Sezai Babakuş
15.06.2010
27-30 Mayıs (2010) tarihlerinde Roma’da UNPO’nun genel kurulu vardı, bizi yakinen ilgilendiren bir toplantı. Nedir UNPO? İngilizce’siyle The Unrepresented Nations and Peoples Organization, Türkçe’siyle Temsil Edilmeyen Milletler ve Halklar Örgütü. Yani, siyasi ve hukuki varlıkları tanınmamış, uluslararası sistemde temsil hakkı bulamamış halkların ve milletlerin sözcülüğünü yapmayı, haklarını savunmayı amaçlayan bir örgüt. Kısaca, hakları gaspedilmiş halklar örgütü…

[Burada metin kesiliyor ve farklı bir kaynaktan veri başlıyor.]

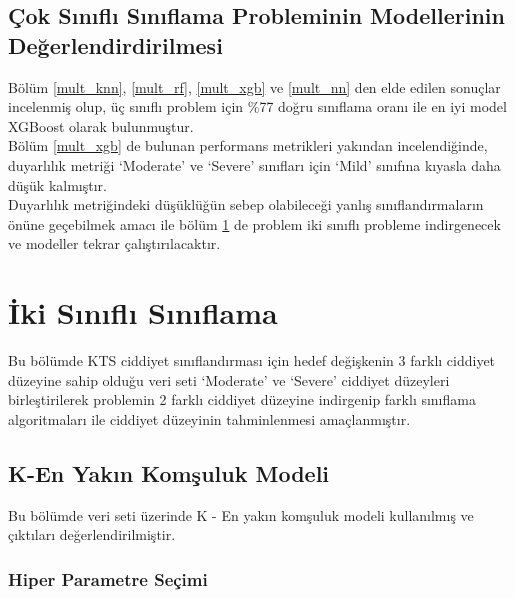 \documentclass[12pt,twoside]{deuthesis}
\begin{document}
\hypertarget{uxe7ok-sux131nux131flux131-sux131nux131flama-probleminin-modellerinin-deux11ferlendirdirilmesi}{%
\subsection{Çok Sınıflı Sınıflama Probleminin Modellerinin Değerlendirdirilmesi}\label{uxe7ok-sux131nux131flux131-sux131nux131flama-probleminin-modellerinin-deux11ferlendirdirilmesi}}

Bölüm \ref{mult_knn}, \ref{mult_rf}, \ref{mult_xgb} ve \ref{mult_nn} den elde edilen sonuçlar incelenmiş olup, üç sınıflı problem için \%77 doğru sınıflama oranı ile en iyi model XGBoost olarak bulunmuştur.\\
Bölüm \ref{mult_xgb} de bulunan performans metrikleri yakından incelendiğinde, duyarlılık metriği `Moderate' ve `Severe' sınıfları için `Mild' sınıfına kıyasla daha düşük kalmıştır.\\
Duyarlılık metriğindeki düşüklüğün sebep olabileceği yanlış sınıflandırmaların önüne geçebilmek amacı ile bölüm \ref{binary} de problem iki sınıflı probleme indirgenecek ve modeller tekrar çalıştırılacaktır.

\hypertarget{binary}{%
\section{İki Sınıflı Sınıflama}\label{binary}}

Bu bölümde KTS ciddiyet sınıflandırması için hedef değişkenin 3 farklı ciddiyet düzeyine sahip olduğu veri seti `Moderate' ve `Severe' ciddiyet düzeyleri birleştirilerek problemin 2 farklı ciddiyet düzeyine indirgenip farklı sınıflama algoritmaları ile ciddiyet düzeyinin tahminlenmesi amaçlanmıştır.

\hypertarget{bin_knn}{%
\subsection{K-En Yakın Komşuluk Modeli}\label{bin_knn}}

Bu bölümde veri seti üzerinde K - En yakın komşuluk modeli kullanılmış ve çıktıları değerlendirilmiştir.

\hypertarget{hiper-parametre-seuxe7imi-4}{%
\subsubsection{Hiper Parametre Seçimi}\label{hiper-parametre-seuxe7imi-4}}
\end{document}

Bugün yeryüzünde yaklaşık yedi bin ayrı halk yaşıyor (tam olarak 6.909). Dilleri, kültürleri farklı yedi bin ayrı etnik kimlik… Kiminin nüfusu yüzler kadar az kiminin ise yüz milyonlar kadar çok. İnsanlık tarihi güçlenen halkların diğerleri üzerinde egemenlik kurması öyküsü üzerine kurulu. Nihayet sömürgecilik çağı ile bu öykü sınır tanımaz boyutlara ulaştı. Güçlü olan güçsüzün haklarını gaspetti. Modern çağda, ulus-devlet modeli halklar hiyerarşisini kurumlaştırdı. Bazen gönüllü sözleşmelerle bazen de zorlamalarla güçsüz halkların güçlü halklar potasında hapsedilmesi hukuki meşruiyet kazandı. Nihayetinde 19 ve 20. yüzyıllarda bugünkü halklar hiyerarşisinin temeli oluşturuldu. Bir yanda egemenliği elinde tutan bağımsız halklar öte yanda hakları gaspedilmiş halklar.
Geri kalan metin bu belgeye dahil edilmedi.